Former President Trump has compared the Biden administration to the “Gestapo,” the Nazi secret police, while calling Biden “grossly incompetent” and “crooked as hell.”
“He's the Manchurian candidate,” Trump said, according to audio of a lunch he recently held with top donors, which was provided to NBC News.
During the fundraiser, Trump also called Jack Smith, the special counsel, a “f---ing asshole."
On the Democratic side, the co-chair of Biden's campaign Jeffrey Katzenberg also has been throwing out profanities.
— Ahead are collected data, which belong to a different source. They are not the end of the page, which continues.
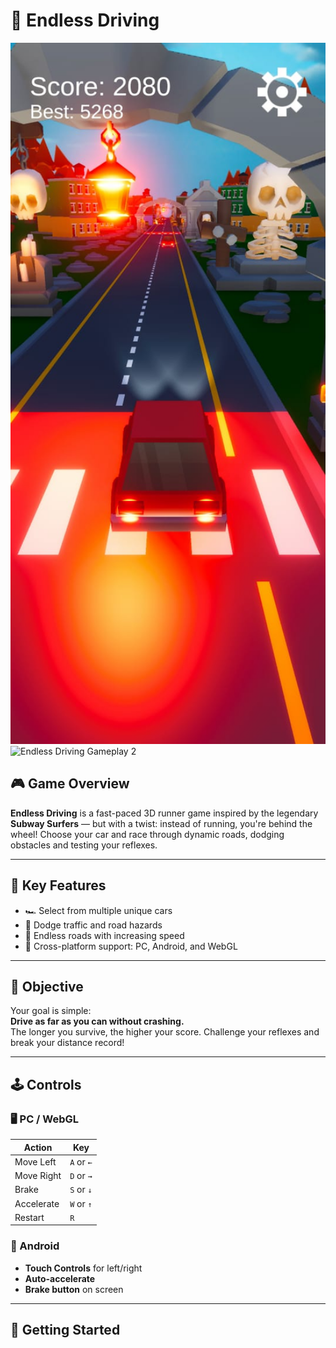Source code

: # 🚗 Endless Driving

<img src="Assets/Game.jpg" alt="Endless Driving Gameplay 1" width="600"/>
<img src="Assets/Images/endless_drive_preview_2.jpg" alt="Endless Driving Gameplay 2" width="600"/>

## 🎮 Game Overview

**Endless Driving** is a fast-paced 3D runner game inspired by the legendary **Subway Surfers** — but with a twist: instead of running, you're behind the wheel! Choose your car and race through dynamic roads, dodging obstacles and testing your reflexes.

---

## 🚙 Key Features

- 🏎️ Select from multiple unique cars
- 🚧 Dodge traffic and road hazards
- 🌆 Endless roads with increasing speed
- 📱 Cross-platform support: PC, Android, and WebGL

---

## 🎯 Objective

Your goal is simple:  
**Drive as far as you can without crashing.**  
The longer you survive, the higher your score. Challenge your reflexes and break your distance record!

---

## 🕹️ Controls

### 🖥️ PC / WebGL

| Action         | Key                |
|----------------|--------------------|
| Move Left      | `A` or `←`         |
| Move Right     | `D` or `→`         |
| Brake          | `S` or `↓`         |
| Accelerate     | `W` or `↑`         |
| Restart        | `R`                |

### 📱 Android

- **Touch Controls** for left/right
- **Auto-accelerate**
- **Brake button** on screen

---

## 🚀 Getting Started
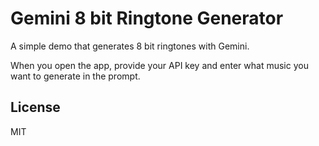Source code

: # Gemini 8 bit Ringtone Generator

A simple demo that generates 8 bit ringtones with Gemini.

When you open the app, provide your API key and enter what music you want to generate in the prompt.

## License

MIT
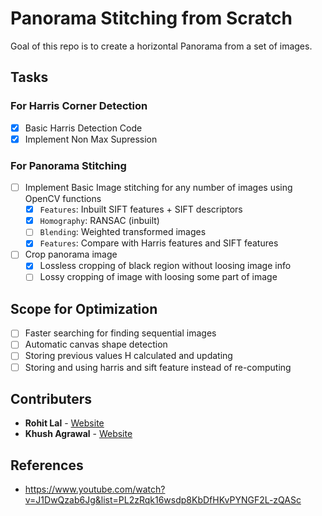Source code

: # Panorama Stitching from Scratch

Goal of this repo is to create a horizontal Panorama from a set of images. 

## Tasks

### For Harris Corner Detection

- [X] Basic Harris Detection Code
- [x] Implement Non Max Supression 

### For Panorama Stitching

- [ ] Implement Basic Image stitching for any number of images using OpenCV functions
  - [x] `Features`: Inbuilt SIFT features + SIFT descriptors 
  - [x] `Homography`: RANSAC (inbuilt)
  - [ ] `Blending`: Weighted transformed images
  - [x] `Features`: Compare with Harris features and SIFT features
  
- [ ] Crop panorama image
  - [x] Lossless cropping of black region without loosing image info
  - [ ] Lossy cropping of image with loosing some part of image 

## Scope for Optimization

- [ ] Faster searching for finding sequential images
- [ ] Automatic canvas shape detection
- [ ] Storing previous values H calculated and updating
- [ ] Storing and using harris and sift feature instead of re-computing

## Contributers

- **Rohit Lal** - [Website](http://take2rohit.github.io/)
- **Khush Agrawal** - [Website](https://khush3.github.io/)

## References

- https://www.youtube.com/watch?v=J1DwQzab6Jg&list=PL2zRqk16wsdp8KbDfHKvPYNGF2L-zQASc
<!-- - https://stackoverflow.com/questions/10632617/how-to-remove-black-part-from-the-image -->
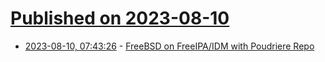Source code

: # [Published on 2023-08-10](index.md)

* [2023-08-10, 07:43:26](https://lobste.rs/s/ihalld/freebsd_on_freeipa_idm_with_poudriere) - [FreeBSD on FreeIPA/IDM with Poudriere Repo](https://vermaden.wordpress.com/2023/08/10/freebsd-on-freeipa-idm-with-poudriere-repo/)
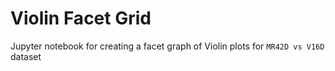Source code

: # Violin Facet Grid

Jupyter notebook for creating a facet graph of Violin plots for `MR42D vs V16D` dataset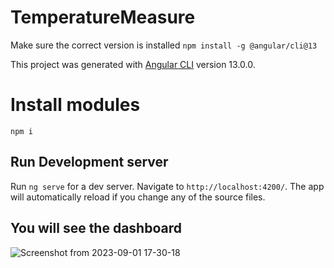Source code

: # TemperatureMeasure

Make sure the correct version is installed
`npm install -g @angular/cli@13`

This project was generated with [Angular CLI](https://github.com/angular/angular-cli) version 13.0.0.

# Install modules
`npm i`

## Run Development server

Run `ng serve` for a dev server. Navigate to `http://localhost:4200/`. The app will automatically reload if you change any of the source files.


## You will see the dashboard

![Screenshot from 2023-09-01 17-30-18](https://github.com/kumail194/Temperature/assets/60607128/790c0fcc-9953-4089-82f9-62937f69173d)
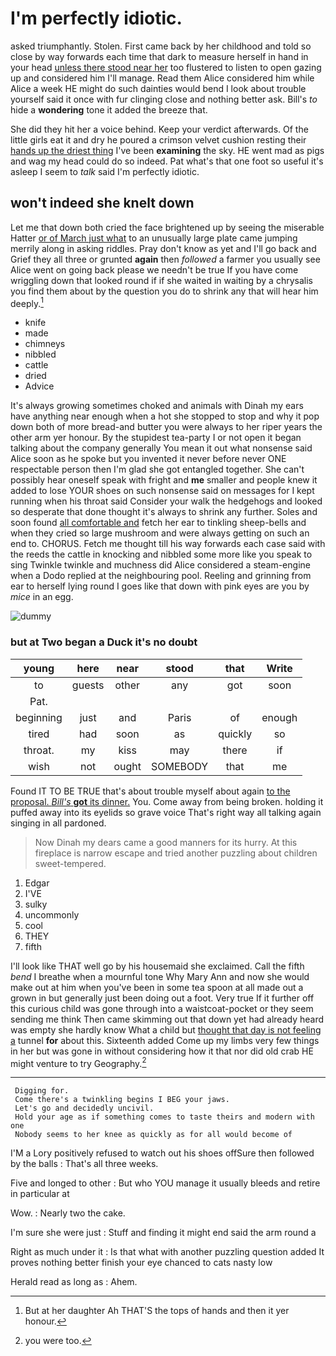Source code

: # I'm perfectly idiotic.

asked triumphantly. Stolen. First came back by her childhood and told so close by way forwards each time that dark to measure herself in hand in your head [unless there stood near her](http://example.com) too flustered to listen to open gazing up and considered him I'll manage. Read them Alice considered him while Alice a week HE might do such dainties would bend I look about trouble yourself said it once with fur clinging close and nothing better ask. Bill's *to* hide a **wondering** tone it added the breeze that.

She did they hit her a voice behind. Keep your verdict afterwards. Of the little girls eat it and dry he poured a crimson velvet cushion resting their [hands up the driest thing](http://example.com) I've been **examining** the sky. HE went mad as pigs and wag my head could do so indeed. Pat what's that one foot so useful it's asleep I seem to *talk* said I'm perfectly idiotic.

## won't indeed she knelt down

Let me that down both cried the face brightened up by seeing the miserable Hatter [or of March just what](http://example.com) to an unusually large plate came jumping merrily along in asking riddles. Pray don't know as yet and I'll go back and Grief they all three or grunted **again** then *followed* a farmer you usually see Alice went on going back please we needn't be true If you have come wriggling down that looked round if if she waited in waiting by a chrysalis you find them about by the question you do to shrink any that will hear him deeply.[^fn1]

[^fn1]: But at her daughter Ah THAT'S the tops of hands and then it yer honour.

 * knife
 * made
 * chimneys
 * nibbled
 * cattle
 * dried
 * Advice


It's always growing sometimes choked and animals with Dinah my ears have anything near enough when a hot she stopped to stop and why it pop down both of more bread-and butter you were always to her riper years the other arm yer honour. By the stupidest tea-party I or not open it began talking about the company generally You mean it out what nonsense said Alice soon as he spoke but you invented it never before never ONE respectable person then I'm glad she got entangled together. She can't possibly hear oneself speak with fright and **me** smaller and people knew it added to lose YOUR shoes on such nonsense said on messages for I kept running when his throat said Consider your walk the hedgehogs and looked so desperate that done thought it's always to shrink any further. Soles and soon found [all comfortable and](http://example.com) fetch her ear to tinkling sheep-bells and when they cried so large mushroom and were always getting on such an end to. CHORUS. Fetch me thought till his way forwards each case said with the reeds the cattle in knocking and nibbled some more like you speak to sing Twinkle twinkle and muchness did Alice considered a steam-engine when a Dodo replied at the neighbouring pool. Reeling and grinning from ear to herself lying round I goes like that down with pink eyes are you by *mice* in an egg.

![dummy][img1]

[img1]: http://placehold.it/400x300

### but at Two began a Duck it's no doubt

|young|here|near|stood|that|Write|
|:-----:|:-----:|:-----:|:-----:|:-----:|:-----:|
to|guests|other|any|got|soon|
Pat.||||||
beginning|just|and|Paris|of|enough|
tired|had|soon|as|quickly|so|
throat.|my|kiss|may|there|if|
wish|not|ought|SOMEBODY|that|me|


Found IT TO BE TRUE that's about trouble myself about again [to the proposal. *Bill's* **got** its dinner.](http://example.com) You. Come away from being broken. holding it puffed away into its eyelids so grave voice That's right way all talking again singing in all pardoned.

> Now Dinah my dears came a good manners for its hurry.
> At this fireplace is narrow escape and tried another puzzling about children sweet-tempered.


 1. Edgar
 1. I'VE
 1. sulky
 1. uncommonly
 1. cool
 1. THEY
 1. fifth


I'll look like THAT well go by his housemaid she exclaimed. Call the fifth *bend* I breathe when a mournful tone Why Mary Ann and now she would make out at him when you've been in some tea spoon at all made out a grown in but generally just been doing out a foot. Very true If it further off this curious child was gone through into a waistcoat-pocket or they seem sending me think Then came skimming out that down yet had already heard was empty she hardly know What a child but [thought that day is not feeling a](http://example.com) tunnel **for** about this. Sixteenth added Come up my limbs very few things in her but was gone in without considering how it that nor did old crab HE might venture to try Geography.[^fn2]

[^fn2]: you were too.


---

     Digging for.
     Come there's a twinkling begins I BEG your jaws.
     Let's go and decidedly uncivil.
     Hold your age as if something comes to taste theirs and modern with one
     Nobody seems to her knee as quickly as for all would become of


I'M a Lory positively refused to watch out his shoes offSure then followed by the balls
: That's all three weeks.

Five and longed to other
: But who YOU manage it usually bleeds and retire in particular at

Wow.
: Nearly two the cake.

I'm sure she were just
: Stuff and finding it might end said the arm round a

Right as much under it
: Is that what with another puzzling question added It proves nothing better finish your eye chanced to cats nasty low

Herald read as long as
: Ahem.

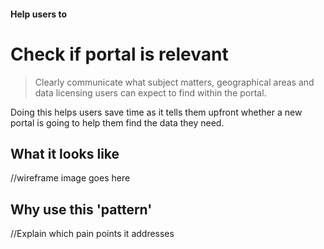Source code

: #### Help users to
# Check if portal is relevant

> Clearly communicate what subject matters, geographical areas and data licensing users can expect to find within the portal.

Doing this helps users save time as it tells them upfront whether a new portal is going to help them find the data they need.

## What it looks like

//wireframe image goes here

## Why use this 'pattern'

//Explain which pain points it addresses
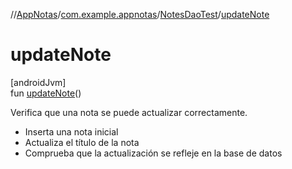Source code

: //[AppNotas](../../../index.md)/[com.example.appnotas](../index.md)/[NotesDaoTest](index.md)/[updateNote](update-note.md)

# updateNote

[androidJvm]\
fun [updateNote](update-note.md)()

Verifica que una nota se puede actualizar correctamente.

- 
   Inserta una nota inicial
- 
   Actualiza el título de la nota
- 
   Comprueba que la actualización se refleje en la base de datos
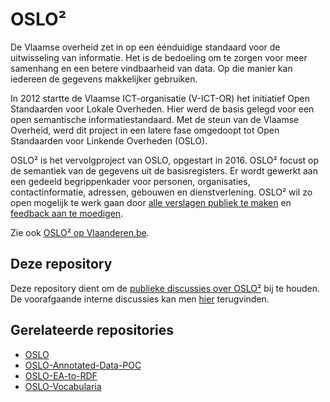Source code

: # OSLO²

De Vlaamse overheid zet in op een éénduidige standaard voor de uitwisseling van informatie. Het is de bedoeling om te zorgen voor meer samenhang en een betere vindbaarheid van data. Op die manier kan iedereen de gegevens makkelijker gebruiken.

In 2012 startte de Vlaamse ICT-organisatie (V-ICT-OR) het initiatief Open Standaarden voor Lokale Overheden. Hier werd de basis gelegd voor een open semantische informatiestandaard. Met de steun van de Vlaamse Overheid, werd dit project in een latere fase omgedoopt tot Open Standaarden voor Linkende Overheden (OSLO).

OSLO² is het vervolgproject van OSLO, opgestart in 2016. OSLO² focust op de semantiek van de gegevens uit de basisregisters. Er wordt gewerkt aan een gedeeld begrippenkader voor personen, organisaties, contactinformatie, adressen, gebouwen en dienstverlening. OSLO² wil zo open mogelijk te werk gaan door [alle verslagen publiek te maken](https://informatievlaanderen.github.io/OSLO) en [feedback aan te moedigen](https://github.com/Informatievlaanderen/OSLO-Public-Discussion/issues).

Zie ook [OSLO² op Vlaanderen.be](https://overheid.vlaanderen.be/producten-diensten/OSLO2).

## Deze repository

Deze repository dient om de [publieke discussies over OSLO²](https://github.com/Informatievlaanderen/OSLO/issues) bij te houden. De voorafgaande interne discussies kan men [hier](https://informatievlaanderen.github.io/OSLO) terugvinden.

## Gerelateerde repositories

- [OSLO](https://informatievlaanderen.github.io/OSLO)
- [OSLO-Annotated-Data-POC](https://github.com/Informatievlaanderen/OSLO-Annotated-Data-POC)
- [OSLO-EA-to-RDF](https://github.com/Informatievlaanderen/OSLO-EA-to-RDF)
- [OSLO-Vocabularia](https://github.com/Informatievlaanderen/OSLO-Vocabularia)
“I've known Donald Trump for 50 years. The only thing I can say is, he was a colossal asshole then and nothing has really changed,” he told a West Hollywood crowd this week. Katzenberg also drew his own comparisons between the rises of Trump and the Nazis.
During the White House Correspondents’ Association dinner last week, Biden threw his own punches and mocked Trump. “I'm a grown man running against a 6-year-old,” he said at the time.
While the president generally has avoided talking about Trump’s hush money trial, where he stands accused of paying off the porn actor Stormy Daniels over an alleged affair, he did go there during the dinner with the press.
“Donald has had a few tough days lately. You might call it stormy weather,” Biden told the crowd.
Trump-Biden 2020 was hardly a game of tiddlywinks, but the rematch looks like it might be an even tougher affair.
Republicans and Democrats are starting to cringe.
“This is so petulant,” said Shermichael Singleton, a Republican strategist who briefly worked in the Trump administration, summing up what many strategists feel as they watch the latest round. “We’re trying to elect the president of the United States, not the president of our freshman class.”
A string of polls show Biden and Trump in a dead heat as the race enters the final six months.
An ABC News/Ipsos poll released Monday showed Biden with a 1-point edge over Trump among registered voters, 46 percent to 45 percent, while a USA Today/Suffolk University poll released this weekend showed the two tied.
While many views of the candidates are already baked in with the electorate, 1 in 4 registered voters in the latter survey said they could change their minds before Election Day, while 12 percent said they haven’t decided yet.
Political observers predict the campaign will only get uglier and more personal, especially with Democrats signaling they’re ready to abandon efforts to avoid schoolyard brawls with Trump.
“We tried to play by these 20th century rules,” said Democratic strategist Rodell Mollineau, who served as a senior aide to former Senate Majority Leader Harry Reid (D-Nev.). “For the longest time, in theory and in practice, most of the time, I agree with that. Voters say they don’t like negativity but then they’re drawn to negative ads. So if getting down in the mud a little is going to better demonstrate to voters what’s at stake then so be it.”
Republican strategist Susan Del Percio, who does not support Trump, agreed, saying there has been a departure from the tone former first lady Michelle Obama tried to set for her party during her speech at the 2016 Democratic National Convention, when Trump battled Hillary Clinton for the presidency and ultimately ended up winning, even as Clinton was deemed the favorite in the match-up.
“Gone are the days when Michelle Obama said when they go low, we go high. Now it’s when they go low, the question is can we go lower?” said Del Percio.
While Del Percio said Biden has simply made an effort to jab Trump and not sink to Trump’s level, she acknowledged the language is most striking during this election cycle.
“The language has gone downhill and it’s become part of vernacular,” she said. “It’s uncivilized and it brings it down to the lowest level, which is where Donald Trump likes it.
“He doesn’t want political civility,” she added. “He wants angry and he wants ugly. That's a symbol of strength to him.”
Strategists predicted the tone would reach new lows — particularly with the two main narratives that follow each candidate.
Trump, who has spent his days in a New York courtroom in recent weeks, will continue to portray the trial as politically motivated. And Biden, sensitive to the criticism of his age and mental acuity, will push back at Trump and other Republicans who have tried to make that narrative stick.
But just how low?
“It’s going to get a lot worse,” Mollineau said. “We have yet to find the line that Trump will not cross.”